Sempre gostei de enciclopédias. Quando eu era criança, já passava muito tempo na biblioteca da minha escola, onde encontrei um velho exemplar do Thesouro da Juventude que me entretinha bastante. Agradava-me passar da física à música, dos imperadores romanos ao budismo, da história dos povos e geografia à estrutura do átomo e invenção do gramofone. A enciclopédia Trópicos também era outra que eu lia bastante. Hoje mesmo, quando eu vou à Biblioteca Pública de San Francisco, às vezes abro enciclopédias a esmo e as fico vasculhando. A curiosidade ilimitada sempre foi parte da minha personalidade. O âmbito dos meus interesses sempre foi, por assim dizer, enciclopédico.
Aprendi bem cedo o inglês e o francês, e a Encyclopaedia Britannica e o Grand Larousse Encyclopédique logo se tornaram minhas enciclopédias favoritas. Outras das minhas prediletas: a Enciclopedia Italiana e a enciclopédia espanhola Labor.
Eis aí a principal razão por que um projeto enciclopédico me atrai.
Eu só escrevo um artigo para a Wikipédia quando minha musa me inspira.
"O gênio é 1% de inspiração e 99% de transpiração." Albert Einstein
Índice |
[editar] Arte e ciência
Grande parte dos artigos de qualquer enciclopédia respeitável se referem à arte ou à ciência. Estas estão entre as mais nobres atividades humanas, aquilo que nos distingue dos outros animais. Só o homem interroga a si mesmo e à natureza, quer saber por que brilham as estrelas e como tudo começou. Só o homem pinta, escreve poemas e compõe sinfonias. No entanto, embora estes dois gêneros de atividades pertençam à esfera espiritual, uma dimensão da existência que só o homem, entre as criaturas terrestres, possui, eu acredito que a arte é superior à ciência. E vou explicar por quê.

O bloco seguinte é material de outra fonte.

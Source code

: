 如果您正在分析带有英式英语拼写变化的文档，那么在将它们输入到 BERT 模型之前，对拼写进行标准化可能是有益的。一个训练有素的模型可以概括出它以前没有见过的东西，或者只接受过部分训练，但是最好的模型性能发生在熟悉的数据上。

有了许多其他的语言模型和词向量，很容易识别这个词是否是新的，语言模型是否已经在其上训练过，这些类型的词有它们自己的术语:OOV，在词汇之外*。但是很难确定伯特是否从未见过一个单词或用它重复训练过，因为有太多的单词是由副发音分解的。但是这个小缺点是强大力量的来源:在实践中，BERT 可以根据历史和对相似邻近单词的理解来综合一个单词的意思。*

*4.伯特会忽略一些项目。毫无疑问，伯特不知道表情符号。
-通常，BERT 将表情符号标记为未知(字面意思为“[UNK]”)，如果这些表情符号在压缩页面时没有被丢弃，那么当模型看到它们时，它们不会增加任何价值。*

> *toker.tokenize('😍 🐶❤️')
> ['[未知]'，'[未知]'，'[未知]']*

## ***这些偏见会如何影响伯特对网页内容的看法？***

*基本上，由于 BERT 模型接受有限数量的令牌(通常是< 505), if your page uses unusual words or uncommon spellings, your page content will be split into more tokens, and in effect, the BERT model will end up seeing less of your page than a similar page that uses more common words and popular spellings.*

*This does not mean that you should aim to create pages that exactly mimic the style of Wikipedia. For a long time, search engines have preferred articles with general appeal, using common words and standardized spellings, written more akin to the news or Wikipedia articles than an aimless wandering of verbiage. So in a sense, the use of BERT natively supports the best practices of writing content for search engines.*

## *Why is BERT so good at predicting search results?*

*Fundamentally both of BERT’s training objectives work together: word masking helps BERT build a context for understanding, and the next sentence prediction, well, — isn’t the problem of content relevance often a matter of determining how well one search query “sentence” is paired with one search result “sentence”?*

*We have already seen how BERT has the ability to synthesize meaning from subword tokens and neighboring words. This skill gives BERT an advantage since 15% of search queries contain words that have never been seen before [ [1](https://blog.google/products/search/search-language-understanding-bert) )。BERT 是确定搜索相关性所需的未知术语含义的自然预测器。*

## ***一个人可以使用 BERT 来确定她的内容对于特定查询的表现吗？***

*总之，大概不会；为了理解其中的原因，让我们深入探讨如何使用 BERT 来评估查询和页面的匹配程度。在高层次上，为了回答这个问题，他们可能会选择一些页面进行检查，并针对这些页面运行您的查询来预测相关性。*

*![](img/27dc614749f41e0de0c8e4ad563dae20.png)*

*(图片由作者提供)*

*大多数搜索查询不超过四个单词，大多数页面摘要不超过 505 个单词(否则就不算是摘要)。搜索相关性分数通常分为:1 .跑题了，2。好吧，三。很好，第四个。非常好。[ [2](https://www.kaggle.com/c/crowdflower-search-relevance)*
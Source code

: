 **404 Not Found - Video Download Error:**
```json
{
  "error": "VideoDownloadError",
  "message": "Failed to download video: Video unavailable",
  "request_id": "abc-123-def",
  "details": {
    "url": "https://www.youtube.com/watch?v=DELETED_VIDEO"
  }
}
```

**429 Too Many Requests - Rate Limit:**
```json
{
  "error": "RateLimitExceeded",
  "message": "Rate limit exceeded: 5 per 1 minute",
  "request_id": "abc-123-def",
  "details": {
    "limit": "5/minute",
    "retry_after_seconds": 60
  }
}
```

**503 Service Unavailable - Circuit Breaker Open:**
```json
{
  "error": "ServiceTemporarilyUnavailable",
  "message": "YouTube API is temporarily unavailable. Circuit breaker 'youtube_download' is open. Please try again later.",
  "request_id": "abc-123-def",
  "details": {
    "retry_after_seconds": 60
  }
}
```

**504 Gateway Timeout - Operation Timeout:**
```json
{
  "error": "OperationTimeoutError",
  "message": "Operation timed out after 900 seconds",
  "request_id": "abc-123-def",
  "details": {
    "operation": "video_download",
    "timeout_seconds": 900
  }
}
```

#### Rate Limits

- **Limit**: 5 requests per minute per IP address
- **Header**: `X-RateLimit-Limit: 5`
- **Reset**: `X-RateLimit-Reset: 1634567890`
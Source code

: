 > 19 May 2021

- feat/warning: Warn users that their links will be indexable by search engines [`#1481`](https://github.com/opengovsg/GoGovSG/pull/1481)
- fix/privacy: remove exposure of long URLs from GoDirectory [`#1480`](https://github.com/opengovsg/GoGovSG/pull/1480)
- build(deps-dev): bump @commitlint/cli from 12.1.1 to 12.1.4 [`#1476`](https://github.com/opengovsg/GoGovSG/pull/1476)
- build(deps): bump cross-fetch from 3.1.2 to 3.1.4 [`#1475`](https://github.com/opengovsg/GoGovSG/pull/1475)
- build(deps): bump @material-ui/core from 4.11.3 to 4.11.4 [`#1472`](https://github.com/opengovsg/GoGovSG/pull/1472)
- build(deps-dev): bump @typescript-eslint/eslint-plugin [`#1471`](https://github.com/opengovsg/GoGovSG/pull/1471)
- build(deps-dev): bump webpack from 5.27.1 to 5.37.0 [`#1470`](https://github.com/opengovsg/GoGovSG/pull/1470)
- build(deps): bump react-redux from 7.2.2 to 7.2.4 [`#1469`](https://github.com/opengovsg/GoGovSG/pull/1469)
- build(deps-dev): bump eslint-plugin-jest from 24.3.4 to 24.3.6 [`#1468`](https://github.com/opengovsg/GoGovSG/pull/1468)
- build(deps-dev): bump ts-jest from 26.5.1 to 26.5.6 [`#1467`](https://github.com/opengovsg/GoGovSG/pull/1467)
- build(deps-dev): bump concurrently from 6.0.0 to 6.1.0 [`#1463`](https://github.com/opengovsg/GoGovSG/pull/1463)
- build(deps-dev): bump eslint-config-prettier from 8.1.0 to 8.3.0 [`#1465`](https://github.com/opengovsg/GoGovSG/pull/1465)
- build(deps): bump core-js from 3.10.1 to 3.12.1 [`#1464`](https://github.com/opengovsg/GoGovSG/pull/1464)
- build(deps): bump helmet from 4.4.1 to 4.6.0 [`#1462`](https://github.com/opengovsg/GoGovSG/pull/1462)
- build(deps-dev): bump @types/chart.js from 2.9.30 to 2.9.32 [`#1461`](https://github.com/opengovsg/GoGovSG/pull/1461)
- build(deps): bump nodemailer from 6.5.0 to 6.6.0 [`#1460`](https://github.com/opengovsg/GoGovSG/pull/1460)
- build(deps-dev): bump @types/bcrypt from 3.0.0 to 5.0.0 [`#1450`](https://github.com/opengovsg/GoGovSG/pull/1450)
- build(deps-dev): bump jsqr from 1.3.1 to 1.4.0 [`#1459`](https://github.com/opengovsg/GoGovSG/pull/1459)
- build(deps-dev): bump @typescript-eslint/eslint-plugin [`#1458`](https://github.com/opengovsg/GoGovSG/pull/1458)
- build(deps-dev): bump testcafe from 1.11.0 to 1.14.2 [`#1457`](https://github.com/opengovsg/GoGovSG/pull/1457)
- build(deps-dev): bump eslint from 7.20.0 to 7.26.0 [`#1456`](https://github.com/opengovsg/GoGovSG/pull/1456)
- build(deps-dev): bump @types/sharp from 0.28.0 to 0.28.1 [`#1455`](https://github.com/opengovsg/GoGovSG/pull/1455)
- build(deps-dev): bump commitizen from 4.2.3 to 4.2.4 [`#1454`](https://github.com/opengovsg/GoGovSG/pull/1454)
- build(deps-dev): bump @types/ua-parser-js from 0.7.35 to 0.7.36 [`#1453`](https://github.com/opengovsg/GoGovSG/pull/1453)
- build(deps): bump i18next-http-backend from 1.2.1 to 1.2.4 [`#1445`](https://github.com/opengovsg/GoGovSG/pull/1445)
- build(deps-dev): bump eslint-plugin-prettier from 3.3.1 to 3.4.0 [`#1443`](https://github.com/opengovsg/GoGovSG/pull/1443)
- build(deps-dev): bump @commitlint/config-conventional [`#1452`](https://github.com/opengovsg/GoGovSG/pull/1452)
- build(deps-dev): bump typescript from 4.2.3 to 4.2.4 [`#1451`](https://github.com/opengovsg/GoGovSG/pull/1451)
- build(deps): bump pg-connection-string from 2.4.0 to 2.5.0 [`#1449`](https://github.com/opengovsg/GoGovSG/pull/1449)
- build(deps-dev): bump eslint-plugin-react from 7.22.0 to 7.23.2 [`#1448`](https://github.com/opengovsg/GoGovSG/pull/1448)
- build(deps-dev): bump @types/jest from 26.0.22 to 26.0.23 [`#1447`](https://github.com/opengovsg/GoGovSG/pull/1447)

Se Einstein não tivesse descoberto o que ele descobriu, alguém mais teria descoberto. Se Newton não tivesse descoberto a lei da gravitação, alguma outra pessoa teria feito essa descoberta. Tanto isto é verdade que, quando eu era estudante de física, notei que muitas leis da física, química e matemática foram descobertas por mais de uma pessoa, trabalhando independentemente e sem ter conhecimento do trabalho da outra. Exemplos: uma das leis físicas fundamentais do comportamento dos gases é chamada Lei de Boyle-Mariotte por ter sido descoberta por dois cientistas, um inglês, Robert Boyle, e um francês, Edme Mariotte, os dois trabalhando separadamente e sem ter qualquer conhecimento do trabalho do outro. Uma outra é chamada Lei de Charles-Gay-Lussac por ter sido descoberta independentemente por Jacques Charles e Louis Joseph Gay-Lussac. O elemento químico cloro foi descoberto em 1774 por Carl Wilhelm Scheele e de novo 36 anos mais tarde por Humphry Davy, sem saber nada dos trabalhos de seu antecessor, que nunca tinham sido publicados. Em matemáticas, o cálculo diferencial e integral foi descoberto simultaneamente por Newton e Leibniz, que depois entraram numa disputa feroz entre si a respeito de quem teve a primazia da descoberta. A geometria não euclidiana foi descoberta quase na mesma época por um matemático russo, Nikolai Ivanovich Lobachevsky e por um alemão, Carl Friedrich Gauss, sem saberem sequer da existência um do outro.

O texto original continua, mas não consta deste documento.